Search code examples
javajoinapache-beam

Fix non deterministic keyCoder in a GroupByKey error


I want to perform a CoGroupByKey operation between two PCollections by a pair of key-values: id1 and id2 . I defined a custom class which includes both keys. I read that I also need to define a Coder to specify the byte conversion, so I did.
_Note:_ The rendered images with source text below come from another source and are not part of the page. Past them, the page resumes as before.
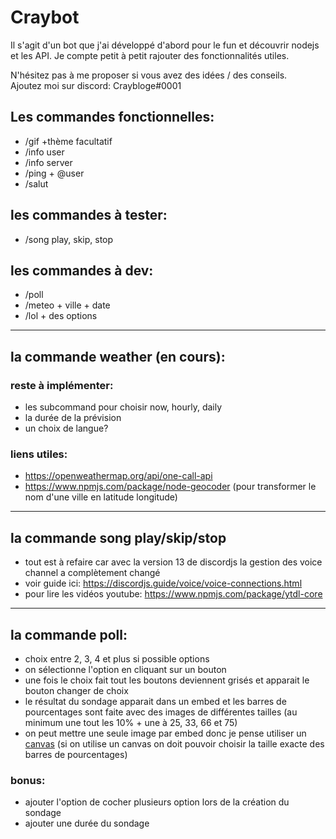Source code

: # Craybot
Il s'agit d'un bot que j'ai développé d'abord pour le fun et découvrir nodejs et les API. Je compte petit à petit rajouter des fonctionnalités utiles.

N'hésitez pas à me proposer si vous avez des idées / des conseils.  
Ajoutez moi sur discord: Craybloge#0001
## Les commandes fonctionnelles:
- /gif +thème facultatif
- /info user
- /info server
- /ping + @user
- /salut

## les commandes à tester:
- /song play, skip, stop

## les commandes à dev:
- /poll
- /meteo + ville + date
- /lol + des options

---

## la commande weather (en cours):

### reste à implémenter:
- les subcommand pour choisir now, hourly, daily
- la durée de la prévision
- un choix de langue?
### liens utiles:
- https://openweathermap.org/api/one-call-api
- https://www.npmjs.com/package/node-geocoder (pour transformer le nom d'une ville en latitude longitude)

---

## la commande song play/skip/stop
- tout est à refaire car avec la version 13 de discordjs la gestion des voice channel a complètement changé
- voir guide ici: https://discordjs.guide/voice/voice-connections.html
- pour lire les vidéos youtube: https://www.npmjs.com/package/ytdl-core

---

## la commande poll:
- choix entre 2, 3, 4 et plus si possible options
- on sélectionne l'option en cliquant sur un bouton
- une fois le choix fait tout les boutons deviennent grisés et apparait le bouton changer de choix
- le résultat du sondage apparait dans un embed et les barres de pourcentages sont faite avec des images de différentes tailles (au minimum une tout les 10% + une à 25, 33, 66 et 75)
- on peut mettre une seule image par embed donc je pense utiliser un [canvas](https://www.npmjs.com/package/canvas) (si on utilise un canvas on doit pouvoir choisir la taille exacte des barres de pourcentages)
### bonus:
- ajouter l'option de cocher plusieurs option lors de la création du sondage
- ajouter une durée du sondage
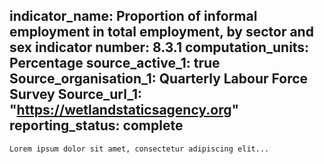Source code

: indicator_name: Proportion of informal employment in total employment, by sector and sex 
indicator number: 8.3.1 
computation_units: Percentage 
source_active_1: true 
Source_organisation_1: Quarterly Labour Force Survey 
Source_url_1: "https://wetlandstaticsagency.org"
reporting_status: complete
 ---
    Lorem ipsum dolor sit amet, consectetur adipiscing elit...
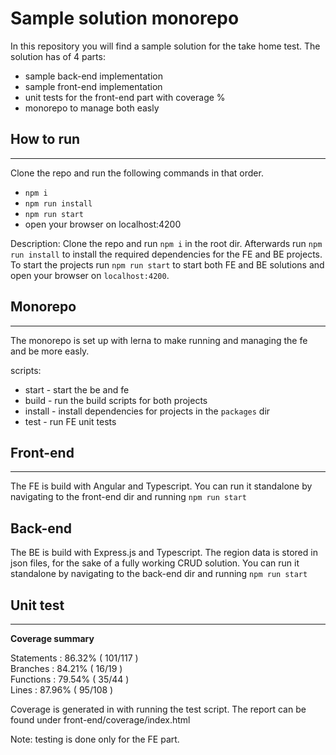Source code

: # Sample solution monorepo

In this repository you will find a sample solution for the take home test. The solution has of 4 parts:

- sample back-end implementation
- sample front-end implementation
- unit tests for the front-end part with coverage %
- monorepo to manage both easly

## How to run

---

Clone the repo and run the following commands in that order.

- `npm i`
- `npm run install`
- `npm run start`
- open your browser on localhost:4200

Description:
Clone the repo and run `npm i` in the root dir. Afterwards run `npm run install` to install the required dependencies for the FE and BE projects. To start the projects run `npm run start` to start both FE and BE solutions and open your browser on `localhost:4200`.

## Monorepo

---

The monorepo is set up with lerna to make running and managing the fe and be more easly.

scripts:

- start - start the be and fe
- build - run the build scripts for both projects
- install - install dependencies for projects in the `packages` dir
- test - run FE unit tests

## Front-end

---

The FE is build with Angular and Typescript. You can run it standalone by navigating to the front-end dir and running `npm run start`

## Back-end

The BE is build with Express.js and Typescript. The region data is stored in json files, for the sake of a fully working CRUD solution. You can run it standalone by navigating to the back-end dir and running `npm run start`

## Unit test

---

**Coverage summary**

Statements : 86.32% ( 101/117 ) <br>
Branches : 84.21% ( 16/19 )<br>
Functions : 79.54% ( 35/44 )<br>
Lines : 87.96% ( 95/108 )<br>

Coverage is generated in with running the test script. The report can be found under front-end/coverage/index.html

Note: testing is done only for the FE part.
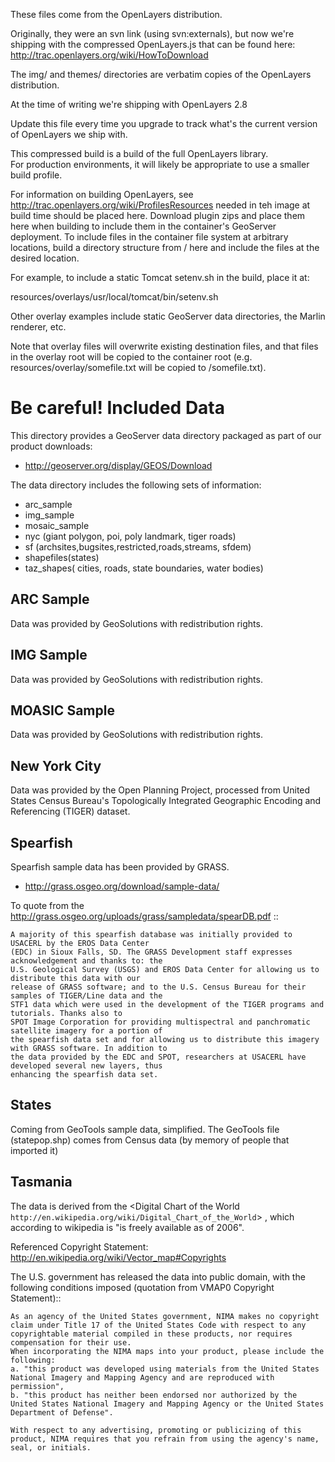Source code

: These files come from the OpenLayers distribution.

Originally, they were an svn link (using svn:externals),
but now we're shipping with the compressed OpenLayers.js
that can be found here:
http://trac.openlayers.org/wiki/HowToDownload

The img/ and themes/ directories are verbatim copies of
the OpenLayers distribution.

At the time of writing we're shipping with OpenLayers 2.8

Update this file every time you upgrade to track what's the
current version of OpenLayers we ship with.

This compressed build is a build of the full OpenLayers library.  
For production environments, it will likely be appropriate to use
a smaller build profile.

For information on building OpenLayers, see
http://trac.openlayers.org/wiki/ProfilesResources needed in teh image at build time should be placed here.
Download plugin zips and place them here when building to include them in
the container's GeoServer deployment.
To include files in the container file system at arbitrary locations, build
a directory structure from / here and include the files at the desired location.

For example, to include a static Tomcat setenv.sh in the build, place it at:

resources/overlays/usr/local/tomcat/bin/setenv.sh

Other overlay examples include static GeoServer data directories, the Marlin renderer, etc.

Note that overlay files will overwrite existing destination files, and that
files in the overlay root will be copied to the container root
(e.g. resources/overlay/somefile.txt will be copied to /somefile.txt).

Be careful!
Included Data
=============

This directory provides a GeoServer data directory packaged as part of our product downloads:

* http://geoserver.org/display/GEOS/Download

The data directory includes the following sets of information:

* arc_sample
* img_sample
* mosaic_sample
* nyc (giant polygon, poi, poly landmark, tiger roads)
* sf (archsites,bugsites,restricted,roads,streams, sfdem)
* shapefiles(states)
* taz_shapes( cities, roads, state boundaries, water bodies)

ARC Sample
----------

Data was provided by GeoSolutions with redistribution rights.

IMG Sample
----------

Data was provided by GeoSolutions with redistribution rights.

MOASIC Sample
-------------

Data was provided by GeoSolutions with redistribution rights.

New York City
-------------

Data was provided by the Open Planning Project, processed from United States Census Bureau's Topologically Integrated Geographic Encoding and Referencing (TIGER) dataset.

Spearfish
---------

Spearfish sample data has been provided by GRASS.

* http://grass.osgeo.org/download/sample-data/

To quote from the http://grass.osgeo.org/uploads/grass/sampledata/spearDB.pdf ::

    A majority of this spearfish database was initially provided to USACERL by the EROS Data Center
    (EDC) in Sioux Falls, SD. The GRASS Development staff expresses acknowledgement and thanks to: the
    U.S. Geological Survey (USGS) and EROS Data Center for allowing us to distribute this data with our
    release of GRASS software; and to the U.S. Census Bureau for their samples of TIGER/Line data and the
    STF1 data which were used in the development of the TIGER programs and tutorials. Thanks also to
    SPOT Image Corporation for providing multispectral and panchromatic satellite imagery for a portion of
    the spearfish data set and for allowing us to distribute this imagery with GRASS software. In addition to
    the data provided by the EDC and SPOT, researchers at USACERL have developed several new layers, thus
    enhancing the spearfish data set.

States
------

Coming from GeoTools sample data, simplified. The GeoTools file (statepop.shp) comes from Census data (by memory of people that imported it)

Tasmania
--------

The data is derived from the <Digital Chart of the World `http://en.wikipedia.org/wiki/Digital_Chart_of_the_World`> , which according to wikipedia is "is freely available as of 2006".

Referenced Copyright Statement:
http://en.wikipedia.org/wiki/Vector_map#Copyrights


The U.S. government has released the data into public domain, with the following conditions imposed (quotation from VMAP0 Copyright Statement)::

    As an agency of the United States government, NIMA makes no copyright claim under Title 17 of the United States Code with respect to any copyrightable material compiled in these products, nor requires compensation for their use.
    When incorporating the NIMA maps into your product, please include the following:
    a. "this product was developed using materials from the United States National Imagery and Mapping Agency and are reproduced with permission",
    b. "this product has neither been endorsed nor authorized by the United States National Imagery and Mapping Agency or the United States Department of Defense".

    With respect to any advertising, promoting or publicizing of this product, NIMA requires that you refrain from using the agency's name, seal, or initials. 

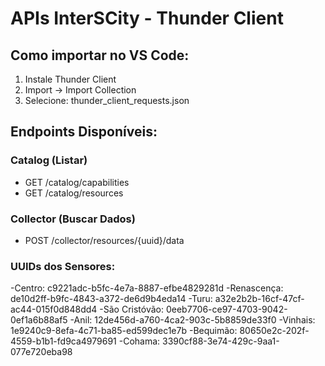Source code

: # APIs InterSCity - Thunder Client

## Como importar no VS Code:

1. Instale Thunder Client
2. Import → Import Collection
3. Selecione: thunder_client_requests.json

## Endpoints Disponíveis:

### Catalog (Listar)
- GET /catalog/capabilities
- GET /catalog/resources

### Collector (Buscar Dados)
- POST /collector/resources/{uuid}/data

### UUIDs dos Sensores:
-Centro: c9221adc-b5fc-4e7a-8887-efbe4829281d
-Renascença: de10d2ff-b9fc-4843-a372-de6d9b4eda14
-Turu: a32e2b2b-16cf-47cf-ac44-015f0d848dd4
-São Cristóvão: 0eeb7706-ce97-4703-9042-0ef1a6b88af5
-Anil: 12de456d-a760-4ca2-903c-5b8859de33f0
-Vinhais: 1e9240c9-8efa-4c71-ba85-ed599dec1e7b
-Bequimão: 80650e2c-202f-4559-b1b1-fd9ca4979691
-Cohama: 3390cf88-3e74-429c-9aa1-077e720eba98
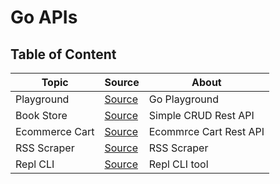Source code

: # Go APIs

## Table of Content

| Topic          | Source                      | About                  |
| -------------- | --------------------------- | ---------------------- |
| Playground     | [Source](./playground/)     | Go Playground          |
| Book Store     | [Source](./book-store/)     | Simple CRUD Rest API   |
| Ecommerce Cart | [Source](./ecommerce-cart/) | Ecommrce Cart Rest API |
| RSS Scraper    | [Source](./rss-scraper/)    | RSS Scraper            |
| Repl CLI       | [Source](./repl-cli/)       | Repl CLI tool          |
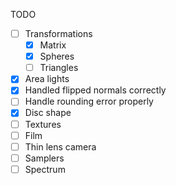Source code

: TODO

- [ ] Transformations
  - [x] Matrix
  - [x] Spheres
  - [ ] Triangles
- [x] Area lights
- [x] Handled flipped normals correctly
- [ ] Handle rounding error properly
- [x] Disc shape
- [ ] Textures
- [ ] Film
- [ ] Thin lens camera
- [ ] Samplers
- [ ] Spectrum
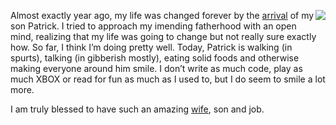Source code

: <div style="float: right;">

[![](http://s3.amazonaws.com/devhawk_images/CakeThumbnail1.jpg)](http://s3.amazonaws.com/devhawk_images/CakeFullSize.jpg)

</div>

Almost exactly year ago, my life was changed forever by the
[arrival](http://devhawk.net/PermaLink.aspx?guid=16e48c40-21ed-480f-a51f-70f88755901f)
of my son Patrick. I tried to approach my imending fatherhood with an
open mind, realizing that my life was going to change but not really
sure exactly how. So far, I think I’m doing pretty well. Today, Patrick
is walking (in spurts), talking (in gibberish mostly), eating solid
foods and otherwise making everyone around him smile. I don’t write as
much code, play as much XBOX or read for fun as much as I used to, but I
do seem to smile a lot more.

I am truly blessed to have such an amazing
[wife](http://techiewife.com/), son and job.

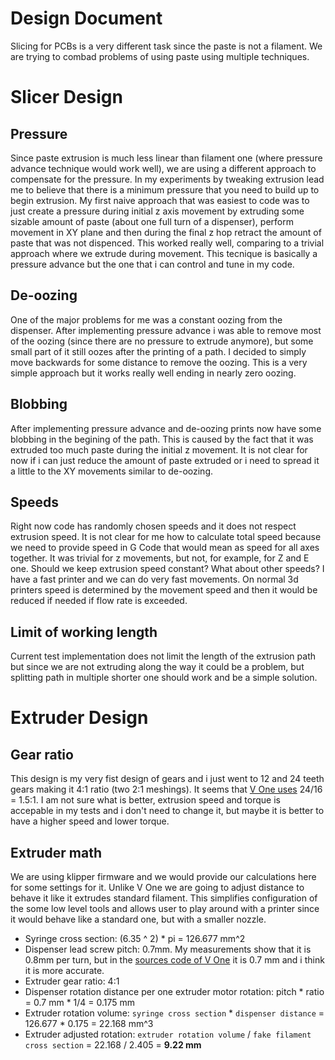 # Design Document
Slicing for PCBs is a very different task since the paste is not a filament. We are trying to combad problems of using paste using multiple techniques.

# Slicer Design
## Pressure
Since paste extrusion is much less linear than filament one (where pressure advance technique would work well), we are using a different approach to compensate for the pressure. In my experiments by tweaking extrusion lead me to believe that there is a minimum pressure that you need to build up to begin extrusion. My first naive approach that was easiest to code was to just create a pressure during initial z axis movement by extruding some sizable amount of paste (about one full turn of a dispenser), perform movement in XY plane and then during the final z hop retract the amount of paste that was not dispenced. This worked really well, comparing to a trivial approach where we extrude during movement. This tecnique is basically a pressure advance but the one that i can control and tune in my code.

## De-oozing
One of the major problems for me was a constant oozing from the dispenser. After implementing pressure advance i was able to remove most of the oozing (since there are no pressure to extrude anymore), but some small part of it still oozes after the printing of a path. I decided to simply move backwards for some distance to remove the oozing. This is a very simple approach but it works really well ending in nearly zero oozing.

## Blobbing
After implementing pressure advance and de-oozing prints now have some blobbing in the begining of the path. This is caused by the fact that it was extruded too much paste during the initial z movement. It is not clear for now if i can just reduce the amount of paste extruded or i need to spread it a little to the XY movements similar to de-oozing.

## Speeds
Right now code has randomly chosen speeds and it does not respect extrusion speed. It is not clear for me how to calculate total speed because we need to provide speed in G Code that would mean as speed for all axes together. It was trivial for z movements, but not, for example, for Z and E one. Should we keep extrusion speed constant? What about other speeds? I have a fast printer and we can do very fast movements. On normal 3d printers speed is determined by the movement speed and then it would be reduced if needed if flow rate is exceeded.

## Limit of working length
Current test implementation does not limit the length of the extrusion path but since we are not extruding along the way it could be a problem, but splitting path in multiple shorter one should work and be a simple solution.

# Extruder Design

## Gear ratio
This design is my very fist design of gears and i just went to 12 and 24 teeth gears making it 4:1 ratio (two 2:1 meshings). It seems that [V One uses](https://github.com/VolteraInc/v-one-marlin/blob/acad305bb86d41d31a7a733d18bbb7c3e31962e1/Marlin/Configuration.h#L186) 24/16 = 1.5:1. I am not sure what is better, extrusion speed and torque is accepable in my tests and i don't need to change it, but maybe it is better to have a higher speed and lower torque.

## Extruder math
We are using klipper firmware and we would provide our calculations here for some settings for it. Unlike V One we are going to adjust distance to behave it like it extrudes standard filament. This simplifies configuration of the some low level tools and allows user to play around with a printer since it would behave like a standard one, but with a smaller nozzle.

- Syringe cross section: (6.35 ^ 2) * pi = 126.677 mm^2
- Dispenser lead screw pitch: 0.7mm. My measurements show that it is 0.8mm per turn, but in the [sources code of V One](https://github.com/VolteraInc/v-one-marlin/blob/acad305bb86d41d31a7a733d18bbb7c3e31962e1/Marlin/Configuration.h#L186) it is 0.7 mm and i think it is more accurate.
- Extruder gear ratio: 4:1
- Dispenser rotation distance per one extruder motor rotation: pitch * ratio = 0.7 mm * 1/4 = 0.175 mm
- Extruder rotation volume: `syringe cross section` * `dispenser distance` = 126.677 * 0.175 = 22.168 mm^3
- Extruder adjusted rotation: `extruder rotation volume` / `fake filament cross section` = 22.168 / 2.405 = **9.22 mm**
However, I keep getting this error:

java.lang.IllegalStateException: the keyCoder of a GroupByKey must be deterministic

Am I missing something? Non deterministic means that the keyCoder cannot always guarantee that id1 will come before id2 . Doesn't my Coder already includes the order of the keys?

Thanks for your time!

public static PCollection<output> joinById1Id2(PCollection<Foo1> foo1, PCollection<Foo2> foo2){

        PCollection<KV<KeysId1Id2, Foo1>> Foo1WithKeys = Foo1.apply(WithKeys.of(new MapFoo1ByKeysId1Id2()))
             .setCoder(KvCoder.of(KeysId1Id2Coder.of(), SerializableCoder.of(Foo1.class)));

        PCollection<KV<KeysId1Id2, Foo2>> Foo1WithKeys = Foo2.apply(WithKeys.of(new MapFoo2ByKeysId1Id2()))
             .setCoder(KvCoder.of(KeysId1Id2Coder.of(), SerializableCoder.of(Foo2.class)));

        TupleTag<Foo1> foo1TupleTag = new TupleTag();
        TupleTag<Foo2> foo2TupleTag = new TupleTag();

        return KeyedPCollectionTuple
                .of(foo1TupleTag, Foo1WithKeys)
                .and(foo2TupleTag, Foo2WithKeys)
                .apply(CoGroupByKey.create())
                .apply(ParDo.of(new JoinFoo1AndFoo2(Foo1TupleTag, Foo2TupleTag)));
    }
import lombok.AllArgsConstructor;
import lombok.Data;
import lombok.NoArgsConstructor;
import lombok.experimental.SuperBuilder;

@Data
@SuperBuilder(toBuilder = true)
@NoArgsConstructor
@AllArgsConstructor
public class KeysId1Id2{
    String id1;
    String id2;
}
public class KeysId1Id2Coder extends CustomCoder<KeysId1Id2> {
    private static final StringUtf8Coder STRING_CODER = StringUtf8Coder.of();

    public static KeysId1Id2Coder.of() {
        return new KeysId1Id2Coder();
    }

    @Override
    public void encode(KeysId1Id2 value, OutputStream outStream) throws IOException {
        STRING_CODER.encode(value.getId1(), outStream);
        STRING_CODER.encode(value.getId2(), outStream);
    }

    @Override
    public KeysId1Id2 decode(InputStream inStream) throws IOException {
        String id1 = STRING_CODER.decode(inStream);
        String id2 = STRING_CODER.decode(inStream);
        return new KeysId1Id2(id1, id2);
    }
}
public class MapFoo1ByKeysId1Id2 extends SimpleFunction<Foo1, KeysId1Id2> {
    @Override
    public MapFoo1ByKeysId1Id2 apply(Foo1 line) {

        return new KeysId1Id2(line.getId1(), line.getId2());
    }
}

public class MapFoo2ByKeysId1Id2 extends SimpleFunction<Foo2, KeysId1Id2> {
    @Override
    public MapFoo2ByKeysId1Id2 apply(Foo2 line) {

        return new KeysId1Id2(line.getId1(), line.getId2());
    }
}

Solution

  • Good question.

    A deterministic coder means that if two values are equal according to Java then they both will encode to the same bytes.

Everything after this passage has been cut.